If you unmount everything then there should be no registry keys to
detect.

> It may also be necessary to change the Windows path (again, I don't know
> if the Cygwin installer did this or the vendor did it).

'Pure' cygwin doesn't mess with your Windows path at all.  Instead,
/etc/profile prepends the Cygwin paths to your Windows path.  If both
Cygwins do it this way there should be no conflict, as this method only
sets the path for that bash session, it's not a global change.  However,
if this vendor's package adds the Cygwin paths to your Windows path then
that could be a problem, but there's nothing that says you can't just
undo that and set it in one of the bash startup files instead.

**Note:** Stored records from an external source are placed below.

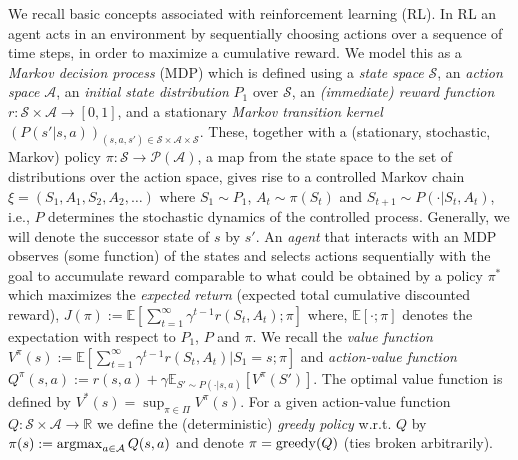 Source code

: \documentclass[letterpaper]{article}
\newcommand{\cA}{{\mathcal A}}
\newcommand{\cS}{{\mathcal S}}
\newcommand{\cP}{{\mathcal P}}
\newcommand{\E}{{\mathbb E}}
\newcommand{\R}{{\mathbb R}}
\newcommand{\argmax}{\operatornamewithlimits{argmax}}
\newcommand{\greedy}{\operatornamewithlimits{greedy}}
\begin{document}
We recall basic concepts associated with reinforcement learning (RL). In RL an agent acts in an environment by sequentially choosing actions over a sequence of time steps, in order to maximize a cumulative reward. We model this as a \emph{Markov decision process} (MDP) which is defined using 
a \emph{state space} $\cS$, 
an \emph{action space} $\cA$, 
an \emph{initial state distribution} $P_1$ over $\cS$, 
an \emph{(immediate) reward function} $r: \cS \times \cA \to [0,1]$,
and a stationary \emph{Markov transition kernel} $(P(s' |s,a))_{(s,a,s')\in \cS \times \cA \times \cS}$. 
These, together with a (stationary, stochastic, Markov) policy $\pi: \cS \to \cP(\cA)$, a map from the state space to the set of distributions over the action space, gives rise to a controlled Markov chain $\xi=(S_1,A_1,S_2,A_2,\dots)$ where $S_1 \sim P_1$, $A_t \sim \pi(S_t)$ and $S_{t+1} \sim P(\cdot|S_t,A_t)$, i.e., $P$ determines the stochastic dynamics of the controlled process.
Generally, we will denote the successor state of $s$ by $s'$. %
An \emph{agent} that interacts with an MDP observes (some function) of the states and selects actions sequentially with the goal 
to accumulate reward comparable to what could be obtained by a policy $\pi^*$ which maximizes the \emph{expected return} (expected total cumulative discounted reward), $J(\pi):= \E [\sum_{t=1}^\infty \gamma^{t-1} r(S_t,A_t) ; \pi]$ where,  $\E [ \cdot ; \pi]$ denotes the expectation with respect to $P_1$, $P$ and $\pi$. We recall the \emph{value function} $V^\pi(s) :=  \E [\sum_{t=1}^\infty \gamma^{t-1} r(S_t,A_t) | S_1 =s ; \pi]$ and \emph{action-value function} $Q^\pi(s,a) := r(s,a) + \gamma \E_{S'\sim P(\cdot|s,a)} [V^\pi(S')]$. The optimal value function is defined by $V^*(s) = \sup_{\pi\in\Pi} V^\pi(s)$.
For a given action-value function $Q:\cS\times\cA\to\R$ we define the (deterministic) \emph{greedy policy} w.r.t. $Q$ by $\pi(s) := \argmax_{a\in\cA} Q(s,a)$ and denote $\pi = {\greedy}(Q)$ (ties broken arbitrarily). 
\end{document}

> Ran the tool manufacturer's install, telling it to put cygwin stuff on
> H. Somehow it decided that my cygwin home directory should be
> c:/documents and settings/username.

You're not tied to what the installer makes it, you know.  There are two
places where the home directory is set: in one of the startup scripts
(probably /etc/profile) where the HOME variable is set and exported, and
the appropriate field in /etc/passwd, which is only really used by a few
things.  If you change both of these you can put your home directory
whereever you please.

> Renamed the Cygwin paths in the registry to something else (put an X on
> the end).
> 
> rebooted.
> 
> Installed cygwin using the installer. It failed with a windows abort
> message about find.exe!

You probably need to unmount, not just rename the paths.  Otherwise
setup.exe will be confused.

> tried a few utilities from cygwin. Got a complaint about having 2
> cygwin1.dll's.

As always, you must ensure that there's only one cygwin1.dll in the path
at any given time, and that it's the correct one.  If you remove all
cygwin related things from the Windows path and then add the Cygwin
paths in the bash startup scripts then this should be manageable.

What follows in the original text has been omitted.